Sunday, September 6, 2009

Pan's Labyrinth

2006 Mexican film by Guillermo del Toro that tells the story of a little girl, Ofelia, who is moving to her new home in the mansion/compound of the monstrous Captain Vidal. Ofelia's mother was a worker at the Captain's factory when he fell for her and, after the death of Ofelia's father, they got together. From the first moment she walks onto the property, odd things start to happen and soon she realizes that there is a magical world all around the compound that seems to have been waiting on her for centuries. The magical beings, namely a faun, claim she is the princess of their kingdom and that their kingdom is in disrepair because she's been missing. Set in Franco's Spain, this movie has a side story going on, concerning the Captain and his mission to rid the area of rebels. Then there's the side story of the rebels themself. Then there's the side story of the cook at the compound who is aiding the rebels. And the one about the doctor who's doing the same. And the Captain's backstory and...well, you get the picture. This movie is visually stunning. Just totally amazing. The performances are pretty strong too and I love love love a good fantasy flick. The problem is the story is too scattered. There are too many characters getting too much focus. In the end, many juicy bits of story get neglected, while other superfluous bits get fleshed out. What results is a lack of much engaging or memorable story development. I left the movie feeling that it was neat, but not caring much at all about the characters or the story. No emotional resonance, in other words. I also feel like the fantasy aspect of the movie was too lean altogether.
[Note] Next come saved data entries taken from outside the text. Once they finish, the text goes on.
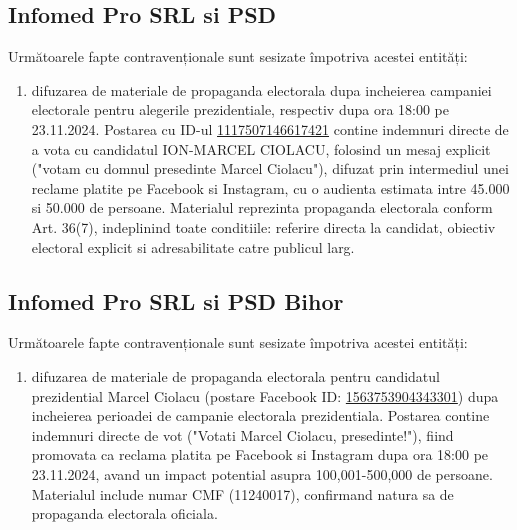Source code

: \documentclass[a4paper,12pt]{article}
\begin{document}
\vspace{0.5cm}

\subsection{Infomed Pro SRL si PSD}
Următoarele fapte contravenționale sunt sesizate împotriva acestei entități:

\begin{enumerate}[leftmargin=*, label=\arabic*.)]
    \item difuzarea de materiale de propaganda electorala dupa incheierea campaniei electorale pentru alegerile prezidentiale, respectiv dupa ora 18:00 pe 23.11.2024. Postarea cu ID-ul \href{https://www.facebook.com/ads/library/?id=1117507146617421}{1117507146617421} contine indemnuri directe de a vota cu candidatul ION-MARCEL CIOLACU, folosind un mesaj explicit ("votam cu domnul presedinte Marcel Ciolacu"), difuzat prin intermediul unei reclame platite pe Facebook si Instagram, cu o audienta estimata intre 45.000 si 50.000 de persoane. Materialul reprezinta propaganda electorala conform Art. 36(7), indeplinind toate conditiile: referire directa la candidat, obiectiv electoral explicit si adresabilitate catre publicul larg.
\end{enumerate}

\vspace{0.5cm}

\subsection{Infomed Pro SRL si PSD Bihor}
Următoarele fapte contravenționale sunt sesizate împotriva acestei entități:

\begin{enumerate}[leftmargin=*, label=\arabic*.)]
    \item difuzarea de materiale de propaganda electorala pentru candidatul prezidential Marcel Ciolacu (postare Facebook ID: \href{https://www.facebook.com/ads/library/?id=1563753904343301}{1563753904343301}) dupa incheierea perioadei de campanie electorala prezidentiala. Postarea contine indemnuri directe de vot ("Votati Marcel Ciolacu, presedinte!"), fiind promovata ca reclama platita pe Facebook si Instagram dupa ora 18:00 pe 23.11.2024, avand un impact potential asupra 100,001-500,000 de persoane. Materialul include numar CMF (11240017), confirmand natura sa de propaganda electorala oficiala.
\end{enumerate}
\end{document}
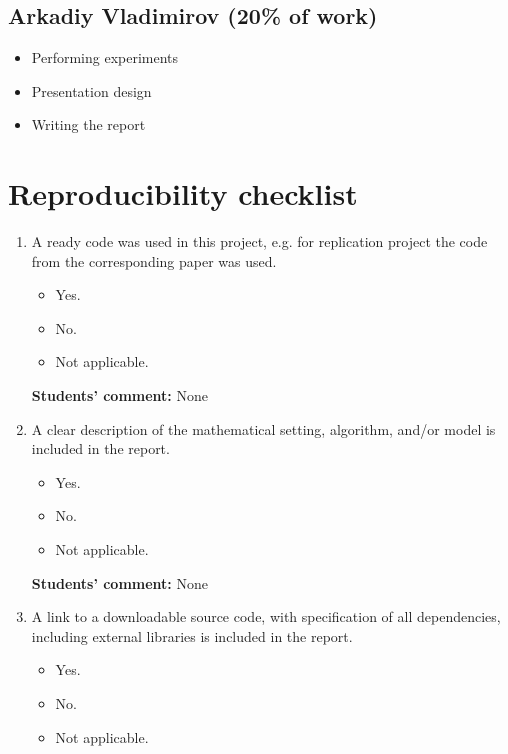 \documentclass{article}
\begin{document}
\subsection*{Arkadiy Vladimirov (20\% of work)}
\begin{itemize}
    \item Performing experiments
    \item Presentation design
    \item Writing the report
\end{itemize}

\newpage
\section{Reproducibility checklist}
\label{appendix-checklist}

    \begin{enumerate}
    \item A ready code was used in this project, e.g. for replication project the code from the corresponding paper was used.
    \begin{itemize}
        \item [\faSquareO] Yes.
        \item [\faCheckSquareO] No.
        \item [\faSquareO] Not applicable.
    \end{itemize}
    
    \textbf{Students' comment:} None
    \item A clear description of the mathematical setting, algorithm, and/or model is included in the report.
    \begin{itemize}
        \item [\faCheckSquareO] Yes.
        \item [\faSquareO] No.
        \item [\faSquareO] Not applicable.
    \end{itemize}
    
    \textbf{Students' comment:} None
    
    \item A link to a downloadable source code, with specification of all dependencies, including external libraries is included in the report.
    \begin{itemize}
        \item [\faCheckSquareO] Yes.
        \item [\faSquareO] No.
        \item [\faSquareO] Not applicable.
    \end{itemize}
    

\end{enumerate}
\end{document}
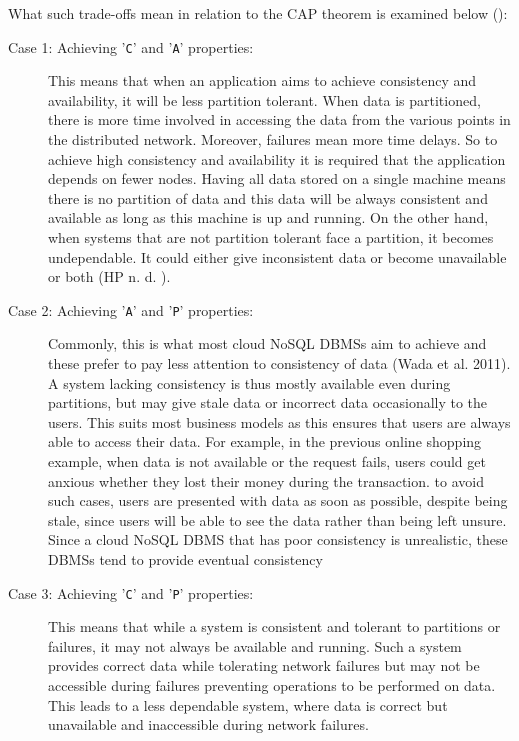 What such trade-offs mean in relation to the CAP theorem is examined below
():

\begin{description}
  \item [Case 1: Achieving '\texttt{C}' and '\texttt{A}' properties:] This
  means that when an application aims to achieve consistency and availability,  
  it will be less partition tolerant. 
When data is partitioned,   there is more time involved in accessing the data from
the various points in the distributed network.  Moreover,   failures mean more time
delays.  So to achieve high consistency and availability it is required
that the application depends on fewer nodes.  Having all data stored on a single
machine means there is no partition of data and this data will be always
consistent and available as long as this machine is up and running.   On the other hand,   when systems that are not partition tolerant face a
partition,   it becomes undependable.  It could either give inconsistent data
or become unavailable or both (HP n. d. ). 
\item [Case 2: Achieving '\texttt{A}' and '\texttt{P}' properties:]
Commonly,   this is what most cloud \ac{NoSQL} \acp{DBMS} aim to achieve and these
prefer to pay less attention to consistency of data (Wada et al.  2011).  A system
lacking consistency is thus mostly available even during partitions,   but
may give stale data or incorrect data occasionally to the users.  This suits
most business models as this ensures that users are always able to
access their data.  For example,   in the previous online shopping example,   when
data is not available or the request fails,   users could get anxious whether
they lost their money during the transaction.  to avoid such cases,   users
are presented with data as soon as possible,   despite being stale,   since users
will be able to see the data rather than being left unsure. 
Since a cloud \ac{NoSQL} \ac{DBMS} that has poor consistency is unrealistic,  
these \acp{DBMS} tend to provide eventual consistency

\item [Case 3: Achieving '\texttt{C}' and '\texttt{P}' properties:] This means
that while a system is consistent and tolerant to partitions or
failures,   it may not always be available and running.  Such a system 
provides correct data while tolerating network failures but may not be
accessible during failures preventing operations to be performed on data.  This
leads to a less dependable system,   where data is correct but unavailable and
inaccessible during network failures. 
\end{description}

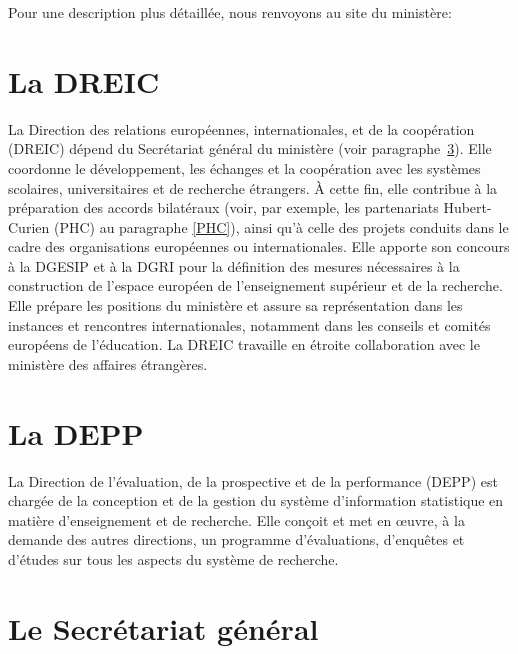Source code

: Pour une description plus d\'etaill\'ee, nous renvoyons au site du minist\`ere: \\
{\small {}}

\section{La DREIC}\label{DREIC}
La Direction des relations europ\'eennes, internationales, et de la coop\'eration (DREIC) d\'epend du Secr\'etariat g\'en\'eral du minist\`ere (voir paragraphe~\ref{sgm}). Elle coordonne le d\'eveloppement, les \'echanges et la coop\'eration avec les syst\`emes scolaires, universitaires et de recherche \'etrangers. \`A cette fin, elle contribue \`a la pr\'eparation des accords bilat\'eraux (voir, par exemple, les partenariats Hubert-Curien (PHC) au paragraphe \ref{PHC}), ainsi qu'\`a celle des projets conduits dans le cadre des organisations europ\'eennes ou internationales. Elle apporte son concours \`a la DGESIP et \`a la DGRI pour la d\'efinition des mesures n\'ecessaires \`a la construction de l'espace europ\'een de l'enseignement sup\'erieur et de la recherche. Elle pr\'epare les positions du minist\`ere et assure sa repr\'esentation dans les instances et rencontres internationales, notamment dans les conseils et comit\'es europ\'eens de l'\'education.
La DREIC travaille en \'etroite collaboration avec le minist\`ere des affaires \'etrang\`eres.

{\small {}}

\section{La DEPP}
La Direction de l'\'evaluation, de la prospective et de la performance (DEPP) est charg\'ee de la conception et de la gestion du syst\`eme d'information statistique en mati\`ere d'enseignement et de recherche. Elle con\c coit et met en \oe uvre, \`a la demande des autres directions, un programme d'\'evaluations, d'enqu\^etes et d'\'etudes sur tous les aspects du syst\`eme de recherche.

{\small {}}

\section{Le Secr\'etariat g\'en\'eral} \label{sgm}

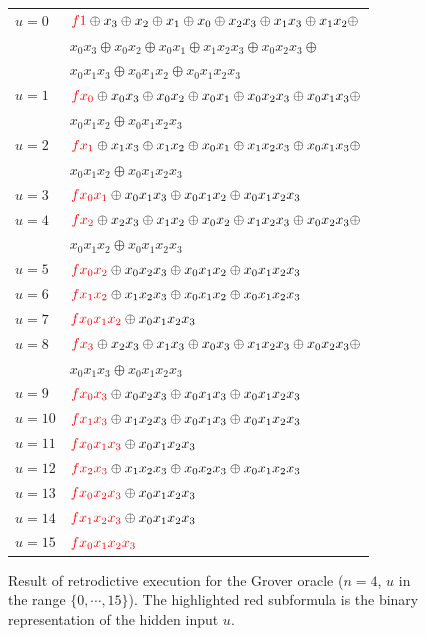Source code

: \documentclass[aps,prl,twocolumn,superscriptaddress,floatfix,notitlepage]{revtex4-2}
\newcommand{\red}[1]{{\color{red}{f#1}}}
\begin{document}
\begin{figure}[!]
\begin{tabular}{ll}
$u=0$ & 
  $\red{1} \oplus x_3 \oplus x_2 \oplus x_1 \oplus x_0 \oplus x_2x_3 \oplus x_1x_3 \oplus x_1x_2 \oplus$ \\
  &\quad $x_0x_3 \oplus x_0x_2 \oplus x_0x_1 \oplus x_1x_2x_3 \oplus x_0x_2x_3 \oplus$ \\
  &\quad $x_0x_1x_3 \oplus x_0x_1x_2 \oplus x_0x_1x_2x_3$ \\
$u=1$ & 
  $\red{x_0} \oplus x_0x_3 \oplus x_0x_2 \oplus x_0x_1 \oplus x_0x_2x_3 \oplus x_0x_1x_3 \oplus$ \\
  &\quad $x_0x_1x_2 \oplus x_0x_1x_2x_3$ \\
$u=2$ &
  $\red{x_1} \oplus x_1x_3 \oplus x_1x_2 \oplus x_0x_1 \oplus x_1x_2x_3 \oplus x_0x_1x_3 \oplus$ \\
  &\quad $x_0x_1x_2 \oplus x_0x_1x_2x_3$ \\
$u=3$ &
  $\red{x_0x_1} \oplus x_0x_1x_3 \oplus x_0x_1x_2 \oplus x_0x_1x_2x_3$ \\
$u=4$ &
  $\red{x_2} \oplus x_2x_3 \oplus x_1x_2 \oplus x_0x_2 \oplus x_1x_2x_3 \oplus x_0x_2x_3 \oplus$ \\
  &\quad $x_0x_1x_2 \oplus x_0x_1x_2x_3$ \\
$u=5$ &
  $\red{x_0x_2} \oplus x_0x_2x_3 \oplus x_0x_1x_2 \oplus x_0x_1x_2x_3$ \\
$u=6$ &
  $\red{x_1x_2} \oplus x_1x_2x_3 \oplus x_0x_1x_2 \oplus x_0x_1x_2x_3$ \\
$u=7$ &
  $\red{x_0x_1x_2} \oplus x_0x_1x_2x_3$ \\
$u=8$ &
  $\red{x_3} \oplus x_2x_3 \oplus x_1x_3 \oplus x_0x_3 \oplus x_1x_2x_3 \oplus x_0x_2x_3 \oplus$ \\
  &\quad $x_0x_1x_3 \oplus x_0x_1x_2x_3$ \\
$u=9$ &
  $\red{x_0x_3} \oplus x_0x_2x_3 \oplus x_0x_1x_3 \oplus x_0x_1x_2x_3$ \\
$u=10$ &
  $\red{x_1x_3} \oplus x_1x_2x_3 \oplus x_0x_1x_3 \oplus x_0x_1x_2x_3$ \\
$u=11$ &
  $\red{x_0x_1x_3} \oplus x_0x_1x_2x_3$ \\
$u=12$ &
  $\red{x_2x_3} \oplus x_1x_2x_3 \oplus x_0x_2x_3 \oplus x_0x_1x_2x_3$ \\
$u=13$ &
  $\red{x_0x_2x_3} \oplus x_0x_1x_2x_3$ \\
$u=14$ &
  $\red{x_1x_2x_3} \oplus x_0x_1x_2x_3$ \\
$u=15$ &
  $\red{x_0x_1x_2x_3}$
\end{tabular}
\caption{\label{fig:Grover}Result of retrodictive execution for the Grover oracle ($n=4$, $u$ in the range $\{0,\cdots,15\}$). The highlighted red subformula is the binary representation of the hidden input $u$.}
\end{figure}
\end{document}
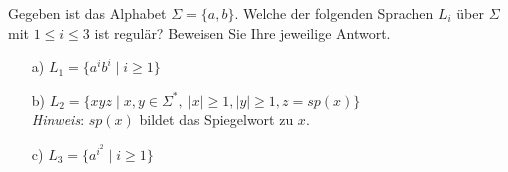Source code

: 
\begin{exercise}
Gegeben ist das Alphabet $\Sigma = \{a,b\}$. Welche der folgenden
Sprachen $L_i$ \"uber $\Sigma$ mit $1\le i\le 3$ ist regul\"ar? Beweisen Sie Ihre jeweilige
Antwort.
\begin{itemize}
\item[a)] $L_1=\{a^ib^i\mid i\ge 1\}$
\item[b)] $L_2=\{xyz\mid  x,y\in \Sigma^*, \ |x|\ge 1,|y|\ge 1, z=sp(x)\}\;\;\;$\\
{\emph{Hinweis}}: $sp(x)$ bildet das Spiegelwort zu $x$.
\item[c)] $L_3=\{a^{i^2}\mid i\ge 1\}$
\end{itemize}
\end{exercise}

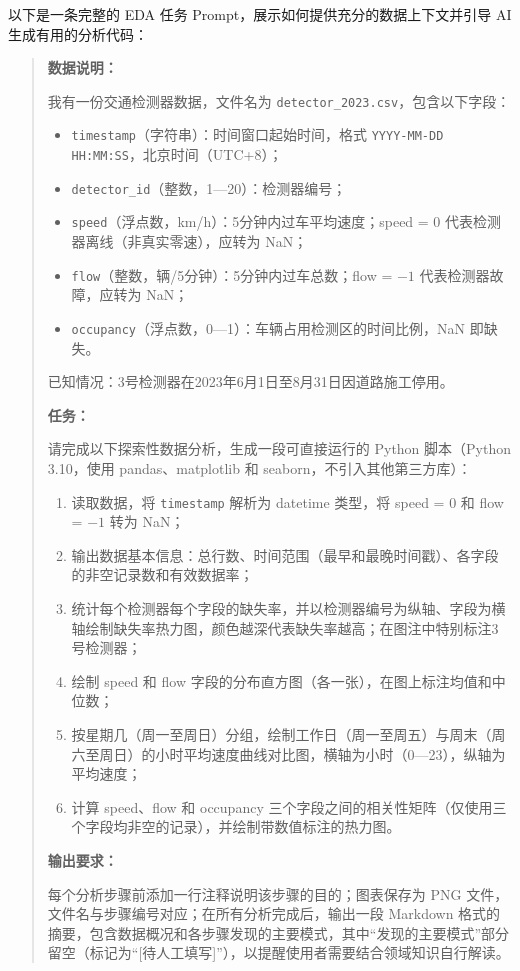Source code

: 以下是一条完整的 EDA 任务 Prompt，展示如何提供充分的数据上下文并引导 AI 生成有用的分析代码：

\begin{quote}
\textbf{数据说明：}

我有一份交通检测器数据，文件名为 \texttt{detector\_2023.csv}，包含以下字段：
\begin{itemize}
  \item \texttt{timestamp}（字符串）：时间窗口起始时间，格式 \texttt{YYYY-MM-DD HH:MM:SS}，北京时间（UTC+8）；
  \item \texttt{detector\_id}（整数，1—20）：检测器编号；
  \item \texttt{speed}（浮点数，km/h）：5分钟内过车平均速度；speed = 0 代表检测器离线（非真实零速），应转为 NaN；
  \item \texttt{flow}（整数，辆/5分钟）：5分钟内过车总数；flow = $-1$ 代表检测器故障，应转为 NaN；
  \item \texttt{occupancy}（浮点数，0—1）：车辆占用检测区的时间比例，NaN 即缺失。
\end{itemize}

已知情况：3号检测器在2023年6月1日至8月31日因道路施工停用。

\textbf{任务：}

请完成以下探索性数据分析，生成一段可直接运行的 Python 脚本（Python 3.10，使用 pandas、matplotlib 和 seaborn，不引入其他第三方库）：

\begin{enumerate}
  \item 读取数据，将 \texttt{timestamp} 解析为 datetime 类型，将 speed = 0 和 flow = $-1$ 转为 NaN；
  \item 输出数据基本信息：总行数、时间范围（最早和最晚时间戳）、各字段的非空记录数和有效数据率；
  \item 统计每个检测器每个字段的缺失率，并以检测器编号为纵轴、字段为横轴绘制缺失率热力图，颜色越深代表缺失率越高；在图注中特别标注3号检测器；
  \item 绘制 speed 和 flow 字段的分布直方图（各一张），在图上标注均值和中位数；
  \item 按星期几（周一至周日）分组，绘制工作日（周一至周五）与周末（周六至周日）的小时平均速度曲线对比图，横轴为小时（0—23），纵轴为平均速度；
  \item 计算 speed、flow 和 occupancy 三个字段之间的相关性矩阵（仅使用三个字段均非空的记录），并绘制带数值标注的热力图。
\end{enumerate}

\textbf{输出要求：}

每个分析步骤前添加一行注释说明该步骤的目的；图表保存为 PNG 文件，文件名与步骤编号对应；在所有分析完成后，输出一段 Markdown 格式的摘要，包含数据概况和各步骤发现的主要模式，其中“发现的主要模式”部分留空（标记为“[待人工填写]”），以提醒使用者需要结合领域知识自行解读。
\end{quote}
When she heads off into the magical world with it's mythic creatures and daring missions, I was loving the movie. I also thought it was the most effective aspect of del Toro's storytelling. In the fantasy bits, the viewer comes to understand more clearly that Ofelia is trying to escape the wretched Captain and his world, that she's trying to do what's right to restore her kingdom, namely her family, before it goes from mere disrepair to ruins. In other words, it's good stuff, but instead time is wasted on things like dinner parties and interrogations of rebels. Snooze. Interesting movie, with amazing visuals and a great lead performance by the very young Ivana Baquero, but in the end it was spread too thin to win me over.